What is expected —
In the entries below, which lines run from the one containing "Exercise 1 is" to the one containing "Extra files (csv-tables"? Copy exactly those lines, ends included, and no others.

Input material —
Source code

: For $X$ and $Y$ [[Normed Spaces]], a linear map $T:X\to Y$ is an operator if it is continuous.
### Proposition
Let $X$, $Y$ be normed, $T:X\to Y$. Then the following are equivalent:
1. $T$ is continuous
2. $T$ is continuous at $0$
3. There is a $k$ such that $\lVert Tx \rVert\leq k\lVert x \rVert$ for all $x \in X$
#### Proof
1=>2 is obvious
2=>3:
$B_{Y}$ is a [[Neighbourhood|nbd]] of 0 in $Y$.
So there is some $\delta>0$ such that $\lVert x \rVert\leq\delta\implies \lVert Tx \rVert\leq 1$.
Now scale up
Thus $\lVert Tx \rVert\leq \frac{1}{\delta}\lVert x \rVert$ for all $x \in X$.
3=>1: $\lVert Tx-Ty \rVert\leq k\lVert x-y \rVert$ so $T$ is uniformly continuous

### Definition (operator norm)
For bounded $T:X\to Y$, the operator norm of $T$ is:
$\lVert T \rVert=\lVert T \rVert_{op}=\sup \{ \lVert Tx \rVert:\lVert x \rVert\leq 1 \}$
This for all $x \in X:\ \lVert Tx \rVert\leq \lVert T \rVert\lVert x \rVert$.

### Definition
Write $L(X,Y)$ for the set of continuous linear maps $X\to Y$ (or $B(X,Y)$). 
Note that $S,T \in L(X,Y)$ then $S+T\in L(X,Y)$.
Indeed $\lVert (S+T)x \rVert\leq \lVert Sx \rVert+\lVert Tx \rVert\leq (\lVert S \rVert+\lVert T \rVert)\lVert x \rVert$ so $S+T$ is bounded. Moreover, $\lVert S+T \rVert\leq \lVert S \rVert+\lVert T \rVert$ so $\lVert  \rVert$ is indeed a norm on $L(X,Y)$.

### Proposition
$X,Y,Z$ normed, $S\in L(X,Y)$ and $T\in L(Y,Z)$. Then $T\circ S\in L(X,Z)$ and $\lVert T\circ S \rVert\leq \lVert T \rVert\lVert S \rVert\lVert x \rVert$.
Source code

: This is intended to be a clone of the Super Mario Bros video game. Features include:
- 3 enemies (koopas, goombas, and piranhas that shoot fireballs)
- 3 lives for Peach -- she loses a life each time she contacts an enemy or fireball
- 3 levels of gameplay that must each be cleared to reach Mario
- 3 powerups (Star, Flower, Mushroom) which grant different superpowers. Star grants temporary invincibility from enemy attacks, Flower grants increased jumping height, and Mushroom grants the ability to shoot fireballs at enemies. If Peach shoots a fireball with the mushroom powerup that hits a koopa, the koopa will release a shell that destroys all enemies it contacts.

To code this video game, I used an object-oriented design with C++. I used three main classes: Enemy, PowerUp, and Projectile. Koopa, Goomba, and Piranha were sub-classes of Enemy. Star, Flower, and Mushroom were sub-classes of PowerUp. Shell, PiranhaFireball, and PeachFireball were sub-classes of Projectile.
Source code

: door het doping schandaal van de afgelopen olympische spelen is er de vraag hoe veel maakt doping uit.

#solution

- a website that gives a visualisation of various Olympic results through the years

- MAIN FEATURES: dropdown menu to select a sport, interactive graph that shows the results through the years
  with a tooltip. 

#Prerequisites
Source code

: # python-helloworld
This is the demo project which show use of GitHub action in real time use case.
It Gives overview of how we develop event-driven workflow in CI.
...
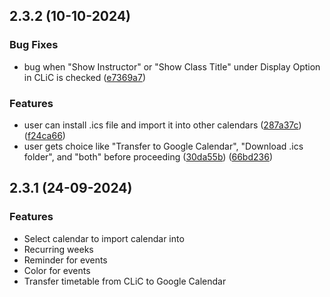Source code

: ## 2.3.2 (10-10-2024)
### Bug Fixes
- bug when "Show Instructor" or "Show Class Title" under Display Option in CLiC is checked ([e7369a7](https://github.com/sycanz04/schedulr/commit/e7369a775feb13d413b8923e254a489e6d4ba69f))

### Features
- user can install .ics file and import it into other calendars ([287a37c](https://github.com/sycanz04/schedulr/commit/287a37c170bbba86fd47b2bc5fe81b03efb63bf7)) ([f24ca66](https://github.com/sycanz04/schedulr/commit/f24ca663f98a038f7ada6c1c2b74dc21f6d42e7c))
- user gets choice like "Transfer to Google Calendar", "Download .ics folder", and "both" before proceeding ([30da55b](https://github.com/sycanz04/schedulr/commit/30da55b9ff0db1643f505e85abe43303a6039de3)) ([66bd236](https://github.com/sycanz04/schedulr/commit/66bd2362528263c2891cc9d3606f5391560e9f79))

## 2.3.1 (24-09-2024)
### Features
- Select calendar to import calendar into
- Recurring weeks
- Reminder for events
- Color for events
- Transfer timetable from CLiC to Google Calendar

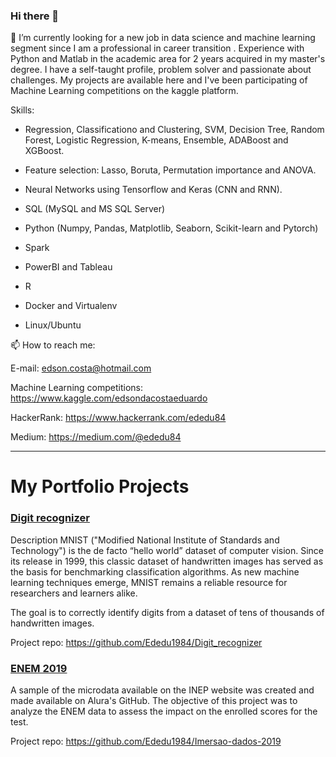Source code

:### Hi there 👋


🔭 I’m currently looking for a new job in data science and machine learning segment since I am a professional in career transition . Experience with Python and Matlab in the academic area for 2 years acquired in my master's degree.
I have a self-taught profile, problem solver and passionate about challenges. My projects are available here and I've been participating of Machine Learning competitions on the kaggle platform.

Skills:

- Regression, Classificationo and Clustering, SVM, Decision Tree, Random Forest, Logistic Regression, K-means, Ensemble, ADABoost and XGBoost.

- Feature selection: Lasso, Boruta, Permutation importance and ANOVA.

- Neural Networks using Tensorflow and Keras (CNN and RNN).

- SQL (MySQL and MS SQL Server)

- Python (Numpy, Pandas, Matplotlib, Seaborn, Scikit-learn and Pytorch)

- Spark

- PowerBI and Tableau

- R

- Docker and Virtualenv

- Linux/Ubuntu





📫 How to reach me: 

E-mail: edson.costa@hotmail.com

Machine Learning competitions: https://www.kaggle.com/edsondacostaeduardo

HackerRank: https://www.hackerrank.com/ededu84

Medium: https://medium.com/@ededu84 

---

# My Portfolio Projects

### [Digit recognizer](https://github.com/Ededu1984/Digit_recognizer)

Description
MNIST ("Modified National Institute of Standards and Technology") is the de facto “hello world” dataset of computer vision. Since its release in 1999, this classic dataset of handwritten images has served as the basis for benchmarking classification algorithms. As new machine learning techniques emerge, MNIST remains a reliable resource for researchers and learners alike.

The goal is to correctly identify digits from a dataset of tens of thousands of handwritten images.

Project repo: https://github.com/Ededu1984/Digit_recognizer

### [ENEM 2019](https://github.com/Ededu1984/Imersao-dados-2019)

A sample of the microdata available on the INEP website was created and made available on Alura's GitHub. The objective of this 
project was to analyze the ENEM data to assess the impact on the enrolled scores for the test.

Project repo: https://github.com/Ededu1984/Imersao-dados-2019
--
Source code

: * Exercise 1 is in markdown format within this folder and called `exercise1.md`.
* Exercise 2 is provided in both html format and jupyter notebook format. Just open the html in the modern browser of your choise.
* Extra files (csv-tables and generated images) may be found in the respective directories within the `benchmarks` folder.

Problem solution —
: * Exercise 1 is in markdown format within this folder and called `exercise1.md`.
* Exercise 2 is provided in both html format and jupyter notebook format. Just open the html in the modern browser of your choise.
* Extra files (csv-tables and generated images) may be found in the respective directories within the `benchmarks` folder.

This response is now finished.